Leaders of the 27-nation EU are to agree on a response to Russia’s military surge into Georgia and decision to recognise the independence of two secessionist regions.

Georgia  called for sanctions on Russian leaders after breaking off diplomatic relations with Moscow to protest the decision to recognise South Ossetia and Abkhazia.

But in an apparent conciliatory gesture, President Dmitry Medvedev told British Prime Minister Gordon Brown during a phone conversation that Russia wants more OSCE observers to be sent to Georgia, a Kremlin statement said.

The West sees the presence of monitors from the Organisation for Security and Cooperation in Europe as critical to ensure the success of the French-brokered ceasefire that ended five days of fighting between Georgian and Russian forces.

The 56-nation OSCE decided this month to send up to 100 observers to Georgia. Some 20 observers are currently on the ground.

Russia “calls for the dispatch of additional OSCE observers to the security zone and setting up an impartial monitoring of the acts of the Georgian government,” said the Kremlin statement.

The German weekly Der Spiegel separately reported that OSCE observers were blaming Georgia for triggering the crisis in a series of unofficial reports presented to the German government.

OSCE monitors said Georgia had made elaborate preparations for the offensive in South Ossetia on August 7. Tbilisi has claimed that they were provoked by the Russian side.

Russian troops entered Georgia on August 8 to push back Georgian troops attempting to restore control over South Ossetia.

Russia halted a five-day offensive into Georgia but has failed to withdraw all its troops, saying they are on a peacekeeping mission. Tbilisi has labeled them an occupation force.

Medvedev reiterated that Russia was “in full compliance with the six principles” of a ceasefire deal, despite calls from the West for further withdrawals.

Putin said Russian troops “of course will leave these positions where we are now… We will not remain there forever”.

The former Kremlin leader acknowledged Russia was worried about calls for sanctions or other harsh measures from some EU governments.

“If I were to say that we don’t care, that we were indifferent, I would be lying,” Putin said in an interview to Germany’s ARD television.

Georgian Reintegration Minister Temur Yakobashvili called for Russian leaders to be punished with targeted sanctions.

“There is no point in isolating Russia.

“But we expect certain sanctions, which won’t be against the people, but against the political elite,” he told AFP in Tbilisi.

The minister did not specify what the sanctions against Russian leaders could involve, although such measures often include travel bans or the freezing of overseas bank accounts.

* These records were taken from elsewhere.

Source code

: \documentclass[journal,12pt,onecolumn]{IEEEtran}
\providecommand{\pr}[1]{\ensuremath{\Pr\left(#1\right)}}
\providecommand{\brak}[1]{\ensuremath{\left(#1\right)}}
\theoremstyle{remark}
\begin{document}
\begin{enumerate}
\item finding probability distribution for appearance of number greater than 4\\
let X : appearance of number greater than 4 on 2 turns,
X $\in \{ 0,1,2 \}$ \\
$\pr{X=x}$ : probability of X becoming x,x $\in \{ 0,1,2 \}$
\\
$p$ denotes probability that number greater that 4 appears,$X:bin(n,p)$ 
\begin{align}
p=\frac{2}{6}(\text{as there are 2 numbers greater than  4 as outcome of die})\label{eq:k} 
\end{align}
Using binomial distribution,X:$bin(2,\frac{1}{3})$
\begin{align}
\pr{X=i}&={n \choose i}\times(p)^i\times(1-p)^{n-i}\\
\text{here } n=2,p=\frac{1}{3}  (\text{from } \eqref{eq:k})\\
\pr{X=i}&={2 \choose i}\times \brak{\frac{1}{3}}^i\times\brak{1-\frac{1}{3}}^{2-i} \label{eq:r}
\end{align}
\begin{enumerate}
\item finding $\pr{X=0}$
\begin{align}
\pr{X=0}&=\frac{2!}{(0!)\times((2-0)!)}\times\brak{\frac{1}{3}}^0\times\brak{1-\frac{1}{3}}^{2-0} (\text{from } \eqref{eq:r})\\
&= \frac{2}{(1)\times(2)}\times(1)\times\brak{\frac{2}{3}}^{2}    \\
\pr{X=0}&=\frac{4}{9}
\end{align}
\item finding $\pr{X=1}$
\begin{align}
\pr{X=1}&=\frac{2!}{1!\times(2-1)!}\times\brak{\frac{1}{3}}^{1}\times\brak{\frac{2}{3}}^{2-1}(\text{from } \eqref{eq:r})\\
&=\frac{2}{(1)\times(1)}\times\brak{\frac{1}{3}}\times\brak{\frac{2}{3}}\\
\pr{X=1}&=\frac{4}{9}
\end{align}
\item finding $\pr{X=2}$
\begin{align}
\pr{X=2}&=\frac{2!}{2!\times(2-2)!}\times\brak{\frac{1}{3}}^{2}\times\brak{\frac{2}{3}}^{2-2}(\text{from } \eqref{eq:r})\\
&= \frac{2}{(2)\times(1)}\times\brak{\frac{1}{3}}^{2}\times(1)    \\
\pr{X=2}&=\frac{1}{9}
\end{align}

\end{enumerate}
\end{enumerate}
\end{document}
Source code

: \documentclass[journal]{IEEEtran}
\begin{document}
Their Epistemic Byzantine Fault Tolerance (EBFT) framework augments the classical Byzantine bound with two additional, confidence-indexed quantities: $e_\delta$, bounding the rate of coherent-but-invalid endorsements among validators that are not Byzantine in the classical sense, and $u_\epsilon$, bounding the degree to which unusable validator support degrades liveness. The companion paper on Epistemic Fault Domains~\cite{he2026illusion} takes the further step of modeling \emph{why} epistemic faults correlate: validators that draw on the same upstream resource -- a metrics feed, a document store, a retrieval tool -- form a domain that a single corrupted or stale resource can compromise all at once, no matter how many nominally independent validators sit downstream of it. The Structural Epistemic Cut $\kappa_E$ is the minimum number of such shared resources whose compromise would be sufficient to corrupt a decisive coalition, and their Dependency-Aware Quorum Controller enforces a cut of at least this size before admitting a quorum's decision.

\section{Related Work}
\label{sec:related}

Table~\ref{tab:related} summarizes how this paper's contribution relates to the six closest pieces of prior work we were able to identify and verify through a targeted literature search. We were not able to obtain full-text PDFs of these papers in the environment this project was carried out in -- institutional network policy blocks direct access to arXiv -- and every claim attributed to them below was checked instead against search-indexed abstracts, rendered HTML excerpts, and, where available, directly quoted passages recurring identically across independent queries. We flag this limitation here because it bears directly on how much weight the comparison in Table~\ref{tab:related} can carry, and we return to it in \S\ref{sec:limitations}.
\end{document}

Georgia on Saturday also imposed visa restrictions on Russian citizens, with a foreign ministry spokeswoman saying it was a tit-for-tat measure. The new visa regime will take effect on September 8.

Czech Foreign Minister Karel Schwarzenberg said he supported calls for stripping Moscow of the right to host the 2014 Winter Olympics in the Black Sea resort of Sochi.

“Organising a celebration of peace and sport in an area near where there was a massacre and a war of aggression seems to me to be a strange idea,” Schwarzenberg told the Austrian Die Presse newspaper on Saturday.

Russia has faced an avalanche of criticism from the West after the five day war and its formal recognition of Abkhazia and South Ossetia as independent states.

Putin rejected suggestions from French Foreign Minister Bernard Kouchner that other former Soviet republics — in particular Ukraine — could be Russia’s next target.

“We have long ago recognised the borders of modern-day Ukraine,” he said.

Putin renewed his accusation that Washington provoked the conflict to whip up anti-Russian sentiment, hoping it would boost the chances of Republican candidate John McCain, who has taken a tough line on Russia.

“They wanted to make an enemy out of Russia and unite voters around one of the presidential candidates, of course, a ruling party candidate, because it is only the ruling party that has this kind of resources,” he said.

“We know there were many US advisors there,” Putin said, renewing accusations he made in an interview to CNN television.

“Why did the senior US leadership allow their citizens to be present there… ? And if they allowed it, I begin to suspect that it was done intentionally to organise a small victorious war,” he said.

The White House has dismissed the accusations as “patently false”.